| Rendered images with source text |
%%
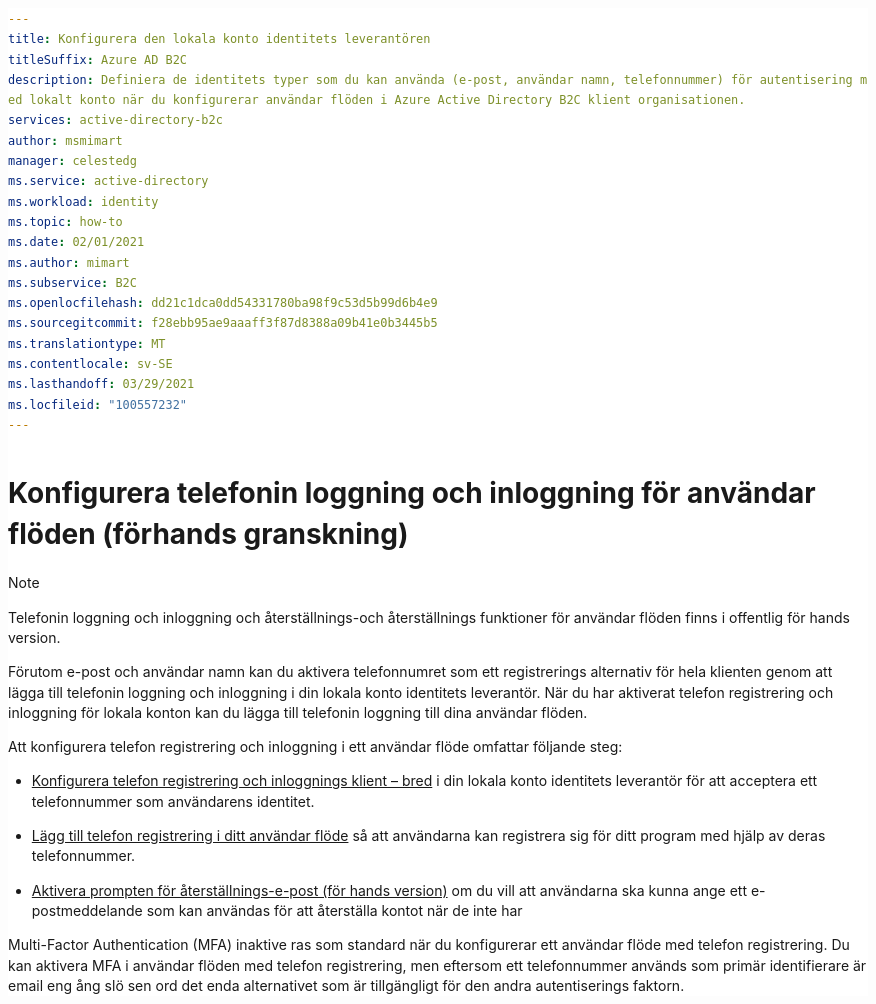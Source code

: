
 ```yaml
---
title: Konfigurera den lokala konto identitets leverantören
titleSuffix: Azure AD B2C
description: Definiera de identitets typer som du kan använda (e-post, användar namn, telefonnummer) för autentisering med lokalt konto när du konfigurerar användar flöden i Azure Active Directory B2C klient organisationen.
services: active-directory-b2c
author: msmimart
manager: celestedg
ms.service: active-directory
ms.workload: identity
ms.topic: how-to
ms.date: 02/01/2021
ms.author: mimart
ms.subservice: B2C
ms.openlocfilehash: dd21c1dca0dd54331780ba98f9c53d5b99d6b4e9
ms.sourcegitcommit: f28ebb95ae9aaaff3f87d8388a09b41e0b3445b5
ms.translationtype: MT
ms.contentlocale: sv-SE
ms.lasthandoff: 03/29/2021
ms.locfileid: "100557232"
---
```

# <a name="set-up-phone-sign-up-and-sign-in-for-user-flows-preview"></a>Konfigurera telefonin loggning och inloggning för användar flöden (förhands granskning)

> [!NOTE]
> Telefonin loggning och inloggning och återställnings-och återställnings funktioner för användar flöden finns i offentlig för hands version.

Förutom e-post och användar namn kan du aktivera telefonnumret som ett registrerings alternativ för hela klienten genom att lägga till telefonin loggning och inloggning i din lokala konto identitets leverantör. När du har aktiverat telefon registrering och inloggning för lokala konton kan du lägga till telefonin loggning till dina användar flöden.

Att konfigurera telefon registrering och inloggning i ett användar flöde omfattar följande steg:

- [Konfigurera telefon registrering och inloggnings klient – bred](#configure-phone-sign-up-and-sign-in-tenant-wide) i din lokala konto identitets leverantör för att acceptera ett telefonnummer som användarens identitet. 

- [Lägg till telefon registrering i ditt användar flöde](#add-phone-sign-up-to-a-user-flow) så att användarna kan registrera sig för ditt program med hjälp av deras telefonnummer.

- [Aktivera prompten för återställnings-e-post (för hands version)](#enable-the-recovery-email-prompt-preview) om du vill att användarna ska kunna ange ett e-postmeddelande som kan användas för att återställa kontot när de inte har

Multi-Factor Authentication (MFA) inaktive ras som standard när du konfigurerar ett användar flöde med telefon registrering. Du kan aktivera MFA i användar flöden med telefon registrering, men eftersom ett telefonnummer används som primär identifierare är email eng ång slö sen ord det enda alternativet som är tillgängligt för den andra autentiserings faktorn.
%%
| WORK REQUEST |
Exact repeat, pictures omitted: give every line from the top of the records down to and including the line with "- [Lägg till".

| OUTPUT FOR THIS TASK |
Source code

:
 ```yaml
---
title: Konfigurera den lokala konto identitets leverantören
titleSuffix: Azure AD B2C
description: Definiera de identitets typer som du kan använda (e-post, användar namn, telefonnummer) för autentisering med lokalt konto när du konfigurerar användar flöden i Azure Active Directory B2C klient organisationen.
services: active-directory-b2c
author: msmimart
manager: celestedg
ms.service: active-directory
ms.workload: identity
ms.topic: how-to
ms.date: 02/01/2021
ms.author: mimart
ms.subservice: B2C
ms.openlocfilehash: dd21c1dca0dd54331780ba98f9c53d5b99d6b4e9
ms.sourcegitcommit: f28ebb95ae9aaaff3f87d8388a09b41e0b3445b5
ms.translationtype: MT
ms.contentlocale: sv-SE
ms.lasthandoff: 03/29/2021
ms.locfileid: "100557232"
---
```

# <a name="set-up-phone-sign-up-and-sign-in-for-user-flows-preview"></a>Konfigurera telefonin loggning och inloggning för användar flöden (förhands granskning)

> [!NOTE]
> Telefonin loggning och inloggning och återställnings-och återställnings funktioner för användar flöden finns i offentlig för hands version.

Förutom e-post och användar namn kan du aktivera telefonnumret som ett registrerings alternativ för hela klienten genom att lägga till telefonin loggning och inloggning i din lokala konto identitets leverantör. När du har aktiverat telefon registrering och inloggning för lokala konton kan du lägga till telefonin loggning till dina användar flöden.

Att konfigurera telefon registrering och inloggning i ett användar flöde omfattar följande steg:

- [Konfigurera telefon registrering och inloggnings klient – bred](#configure-phone-sign-up-and-sign-in-tenant-wide) i din lokala konto identitets leverantör för att acceptera ett telefonnummer som användarens identitet. 

- [Lägg till telefon registrering i ditt användar flöde](#add-phone-sign-up-to-a-user-flow) så att användarna kan registrera sig för ditt program med hjälp av deras telefonnummer.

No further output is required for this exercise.